A language that was built around the philosophy of constructivist math in order to allow arbitrary precision arithmetic would basically treat every number as a function that takes a desired precision and returns an approximation to within that precision, or something very similar to that. All numbers are constructed up to the precision they're needed, when they're needed. But it would still not be able to evaluate whether (Pi / 2) * 2 == Pi exactly in finite time -- you could only ask if they were equal up to some number of digits (arbitrarily large, but at a computational cost). If you calculate some complex value involving exponentials and cosines and transcendentals using floating point, you can just store the result and pass it off to others to use. If you do it with arbitrary precision, you never can, unless you know ahead of time the precision that they're going to need. There are no numbers: only functions. You could probably even come up with a number that suddenly fails at the 900th digit, which works perfectly fine until someone compares it to a transcendental in a completely different part of the software and it blows up.

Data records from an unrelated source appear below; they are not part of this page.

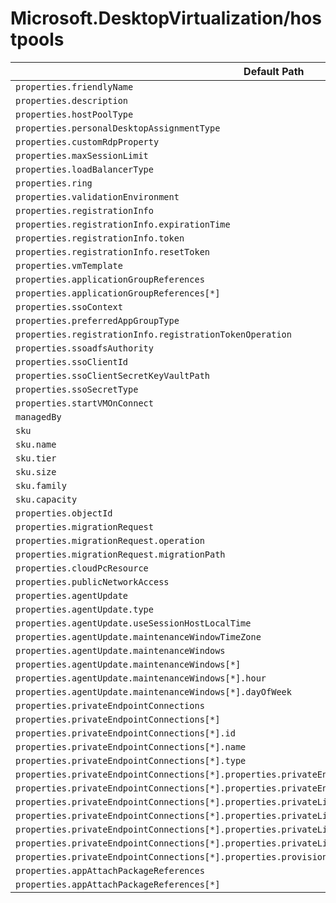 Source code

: # Microsoft.DesktopVirtualization/hostpools

| Default Path | Alias |
|---|---|
| `properties.friendlyName` | `Microsoft.DesktopVirtualization/hostPools/friendlyName` |
| `properties.description` | `Microsoft.DesktopVirtualization/hostPools/description` |
| `properties.hostPoolType` | `Microsoft.DesktopVirtualization/hostPools/hostPoolType` |
| `properties.personalDesktopAssignmentType` | `Microsoft.DesktopVirtualization/hostPools/personalDesktopAssignmentType` |
| `properties.customRdpProperty` | `Microsoft.DesktopVirtualization/hostPools/customRdpProperty` |
| `properties.maxSessionLimit` | `Microsoft.DesktopVirtualization/hostPools/maxSessionLimit` |
| `properties.loadBalancerType` | `Microsoft.DesktopVirtualization/hostPools/loadBalancerType` |
| `properties.ring` | `Microsoft.DesktopVirtualization/hostPools/ring` |
| `properties.validationEnvironment` | `Microsoft.DesktopVirtualization/hostPools/validationEnvironment` |
| `properties.registrationInfo` | `Microsoft.DesktopVirtualization/hostPools/registrationInfo` |
| `properties.registrationInfo.expirationTime` | `Microsoft.DesktopVirtualization/hostPools/registrationInfo.expirationTime` |
| `properties.registrationInfo.token` | `Microsoft.DesktopVirtualization/hostPools/registrationInfo.token` |
| `properties.registrationInfo.resetToken` | `Microsoft.DesktopVirtualization/hostPools/registrationInfo.resetToken` |
| `properties.vmTemplate` | `Microsoft.DesktopVirtualization/hostPools/vmTemplate` |
| `properties.applicationGroupReferences` | `Microsoft.DesktopVirtualization/hostPools/applicationGroupReferences` |
| `properties.applicationGroupReferences[*]` | `Microsoft.DesktopVirtualization/hostPools/applicationGroupReferences[*]` |
| `properties.ssoContext` | `Microsoft.DesktopVirtualization/hostPools/ssoContext` |
| `properties.preferredAppGroupType` | `Microsoft.DesktopVirtualization/hostPools/preferredAppGroupType` |
| `properties.registrationInfo.registrationTokenOperation` | `Microsoft.DesktopVirtualization/hostPools/registrationInfo.registrationTokenOperation` |
| `properties.ssoadfsAuthority` | `Microsoft.DesktopVirtualization/hostPools/ssoadfsAuthority` |
| `properties.ssoClientId` | `Microsoft.DesktopVirtualization/hostPools/ssoClientId` |
| `properties.ssoClientSecretKeyVaultPath` | `Microsoft.DesktopVirtualization/hostPools/ssoClientSecretKeyVaultPath` |
| `properties.ssoSecretType` | `Microsoft.DesktopVirtualization/hostPools/ssoSecretType` |
| `properties.startVMOnConnect` | `Microsoft.DesktopVirtualization/hostPools/startVMOnConnect` |
| `managedBy` | `Microsoft.DesktopVirtualization/hostPools/managedBy` |
| `sku` | `Microsoft.DesktopVirtualization/hostPools/sku` |
| `sku.name` | `Microsoft.DesktopVirtualization/hostPools/sku.name` |
| `sku.tier` | `Microsoft.DesktopVirtualization/hostPools/sku.tier` |
| `sku.size` | `Microsoft.DesktopVirtualization/hostPools/sku.size` |
| `sku.family` | `Microsoft.DesktopVirtualization/hostPools/sku.family` |
| `sku.capacity` | `Microsoft.DesktopVirtualization/hostPools/sku.capacity` |
| `properties.objectId` | `Microsoft.DesktopVirtualization/hostPools/objectId` |
| `properties.migrationRequest` | `Microsoft.DesktopVirtualization/hostPools/migrationRequest` |
| `properties.migrationRequest.operation` | `Microsoft.DesktopVirtualization/hostPools/migrationRequest.operation` |
| `properties.migrationRequest.migrationPath` | `Microsoft.DesktopVirtualization/hostPools/migrationRequest.migrationPath` |
| `properties.cloudPcResource` | `Microsoft.DesktopVirtualization/hostPools/cloudPcResource` |
| `properties.publicNetworkAccess` | `Microsoft.DesktopVirtualization/hostPools/publicNetworkAccess` |
| `properties.agentUpdate` | `Microsoft.DesktopVirtualization/hostPools/agentUpdate` |
| `properties.agentUpdate.type` | `Microsoft.DesktopVirtualization/hostPools/agentUpdate.type` |
| `properties.agentUpdate.useSessionHostLocalTime` | `Microsoft.DesktopVirtualization/hostPools/agentUpdate.useSessionHostLocalTime` |
| `properties.agentUpdate.maintenanceWindowTimeZone` | `Microsoft.DesktopVirtualization/hostPools/agentUpdate.maintenanceWindowTimeZone` |
| `properties.agentUpdate.maintenanceWindows` | `Microsoft.DesktopVirtualization/hostPools/agentUpdate.maintenanceWindows` |
| `properties.agentUpdate.maintenanceWindows[*]` | `Microsoft.DesktopVirtualization/hostPools/agentUpdate.maintenanceWindows[*]` |
| `properties.agentUpdate.maintenanceWindows[*].hour` | `Microsoft.DesktopVirtualization/hostPools/agentUpdate.maintenanceWindows[*].hour` |
| `properties.agentUpdate.maintenanceWindows[*].dayOfWeek` | `Microsoft.DesktopVirtualization/hostPools/agentUpdate.maintenanceWindows[*].dayOfWeek` |
| `properties.privateEndpointConnections` | `Microsoft.DesktopVirtualization/hostPools/privateEndpointConnections` |
| `properties.privateEndpointConnections[*]` | `Microsoft.DesktopVirtualization/hostPools/privateEndpointConnections[*]` |
| `properties.privateEndpointConnections[*].id` | `Microsoft.DesktopVirtualization/hostPools/privateEndpointConnections[*].id` |
| `properties.privateEndpointConnections[*].name` | `Microsoft.DesktopVirtualization/hostPools/privateEndpointConnections[*].name` |
| `properties.privateEndpointConnections[*].type` | `Microsoft.DesktopVirtualization/hostPools/privateEndpointConnections[*].type` |
| `properties.privateEndpointConnections[*].properties.privateEndpoint` | `Microsoft.DesktopVirtualization/hostPools/privateEndpointConnections[*].privateEndpoint` |
| `properties.privateEndpointConnections[*].properties.privateEndpoint.id` | `Microsoft.DesktopVirtualization/hostPools/privateEndpointConnections[*].privateEndpoint.id` |
| `properties.privateEndpointConnections[*].properties.privateLinkServiceConnectionState` | `Microsoft.DesktopVirtualization/hostPools/privateEndpointConnections[*].privateLinkServiceConnectionState` |
| `properties.privateEndpointConnections[*].properties.privateLinkServiceConnectionState.status` | `Microsoft.DesktopVirtualization/hostPools/privateEndpointConnections[*].privateLinkServiceConnectionState.status` |
| `properties.privateEndpointConnections[*].properties.privateLinkServiceConnectionState.description` | `Microsoft.DesktopVirtualization/hostPools/privateEndpointConnections[*].privateLinkServiceConnectionState.description` |
| `properties.privateEndpointConnections[*].properties.privateLinkServiceConnectionState.actionsRequired` | `Microsoft.DesktopVirtualization/hostPools/privateEndpointConnections[*].privateLinkServiceConnectionState.actionsRequired` |
| `properties.privateEndpointConnections[*].properties.provisioningState` | `Microsoft.DesktopVirtualization/hostPools/privateEndpointConnections[*].provisioningState` |
| `properties.appAttachPackageReferences` | `Microsoft.DesktopVirtualization/hostPools/appAttachPackageReferences` |
| `properties.appAttachPackageReferences[*]` | `Microsoft.DesktopVirtualization/hostPools/appAttachPackageReferences[*]` |

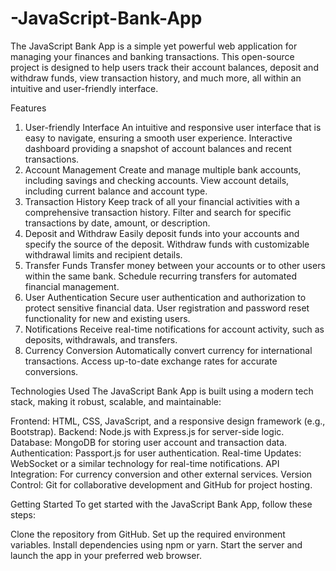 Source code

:# -JavaScript-Bank-App
The JavaScript Bank App is a simple yet powerful web application for managing your finances and banking transactions.
 This open-source project is designed to help users track their account balances, deposit and withdraw funds, view transaction history, and much more, all within an intuitive and user-friendly interface.

Features
1. User-friendly Interface
An intuitive and responsive user interface that is easy to navigate, ensuring a smooth user experience.
Interactive dashboard providing a snapshot of account balances and recent transactions.
2. Account Management
Create and manage multiple bank accounts, including savings and checking accounts.
View account details, including current balance and account type.
3. Transaction History
Keep track of all your financial activities with a comprehensive transaction history.
Filter and search for specific transactions by date, amount, or description.
4. Deposit and Withdraw
Easily deposit funds into your accounts and specify the source of the deposit.
Withdraw funds with customizable withdrawal limits and recipient details.
5. Transfer Funds
Transfer money between your accounts or to other users within the same bank.
Schedule recurring transfers for automated financial management.
6. User Authentication
Secure user authentication and authorization to protect sensitive financial data.
User registration and password reset functionality for new and existing users.
7. Notifications
Receive real-time notifications for account activity, such as deposits, withdrawals, and transfers.
8. Currency Conversion
Automatically convert currency for international transactions.
Access up-to-date exchange rates for accurate conversions.

Technologies Used
The JavaScript Bank App is built using a modern tech stack, making it robust, scalable, and maintainable:

Frontend: HTML, CSS, JavaScript, and a responsive design framework (e.g., Bootstrap).
Backend: Node.js with Express.js for server-side logic.
Database: MongoDB for storing user account and transaction data.
Authentication: Passport.js for user authentication.
Real-time Updates: WebSocket or a similar technology for real-time notifications.
API Integration: For currency conversion and other external services.
Version Control: Git for collaborative development and GitHub for project hosting.


Getting Started
To get started with the JavaScript Bank App, follow these steps:

Clone the repository from GitHub.
Set up the required environment variables.
Install dependencies using npm or yarn.
Start the server and launch the app in your preferred web browser.
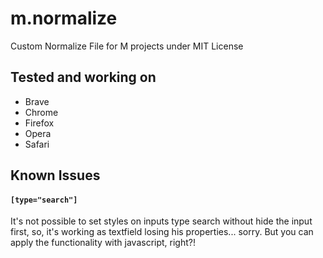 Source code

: # m.normalize #

Custom Normalize File for M projects under MIT License


## Tested and working on ##
* Brave
* Chrome
* Firefox
* Opera
* Safari


## Known Issues ##

#### `[type="search"]` ####

It's not possible to set styles on inputs type search without hide the input first, so, it's working as textfield losing his properties... sorry. But you can apply the functionality with javascript, right?!
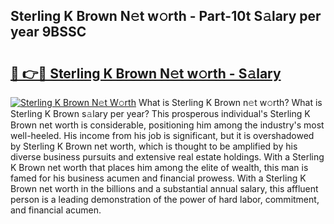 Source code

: ## Sterling K Brown N𝚎t w𝚘rth - Part-10t S𝚊lary per year 9BSSC

# <h2><a href="http://gc1cols.nevu.top/?p=Sterling+K+Brown">🔗 👉🔴 Sterling K Brown N𝚎t w𝚘rth - S𝚊lary</a></h2>

[![Sterling K Brown N𝚎t W𝚘rth](https://i.imgur.com/Oavwk0R.jpeg)](http://gc1cols.nevu.top/?p=Sterling+K+Brown)
What is Sterling K Brown n𝚎t w𝚘rth? What is Sterling K Brown s𝚊lary per year?
This prosperous individual's Sterling K Brown net worth is considerable, positioning him among the industry's most well-heeled. His income from his job is significant, but it is overshadowed by Sterling K Brown net worth, which is thought to be amplified by his diverse business pursuits and extensive real estate holdings. With a Sterling K Brown net worth that places him among the elite of wealth, this man is famed for his business acumen and financial prowess. With a Sterling K Brown net worth in the billions and a substantial annual salary, this affluent person is a leading demonstration of the power of hard labor, commitment, and financial acumen.
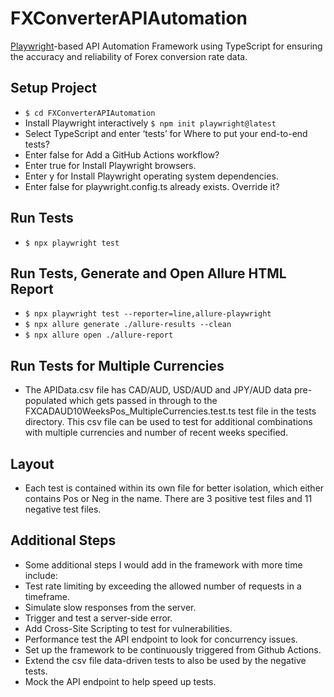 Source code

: # FXConverterAPIAutomation

[Playwright]-based API Automation Framework using TypeScript for ensuring the accuracy and reliability of Forex conversion rate data.

## Setup Project

- `$ cd FXConverterAPIAutomation`
- Install Playwright interactively `$ npm init playwright@latest`
- Select TypeScript and enter ‘tests’ for Where to put your end-to-end tests?
- Enter false for Add a GitHub Actions workflow?
- Enter true for Install Playwright browsers.
- Enter y for Install Playwright operating system dependencies.
- Enter false for playwright.config.ts already exists. Override it?

## Run Tests

- `$ npx playwright test`

## Run Tests, Generate and Open Allure HTML Report

- `$ npx playwright test --reporter=line,allure-playwright`
- `$ npx allure generate ./allure-results --clean`
- `$ npx allure open ./allure-report`

## Run Tests for Multiple Currencies

- The APIData.csv file has CAD/AUD, USD/AUD and JPY/AUD data pre-populated which gets passed in through to the FXCADAUD10WeeksPos_MultipleCurrencies.test.ts test file in the tests directory. This csv file can be used to test for additional combinations with multiple currencies and number of recent weeks specified.

## Layout

- Each test is contained within its own file for better isolation, which either contains Pos or Neg in the name. There are 3 positive test files and 11 negative test files.

## Additional Steps

- Some additional steps I would add in the framework with more time include:
- Test rate limiting by exceeding the allowed number of requests in a timeframe.
- Simulate slow responses from the server.
- Trigger and test a server-side error.
- Add Cross-Site Scripting to test for vulnerabilities.
- Performance test the API endpoint to look for concurrency issues.
- Set up the framework to be continuously triggered from Github Actions.
- Extend the csv file data-driven tests to also be used by the negative tests.
- Mock the API endpoint to help speed up tests.

[Playwright]:https://playwright.dev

This does not sound like it's simplifying anything. Genuinely, a healthily-sized floating point is the simplest way to represent non-integer math; this is why Excel, many programming languages, and most science and engineering software uses it as their only (non-integer) number format. It's actually hard to come up with a situation where arbitrary precision is actually what the users need; if it really seems like you do need it, then you might actually want a symbolic math package like MATLAB or Mathematica/Wolfram Alpha or something.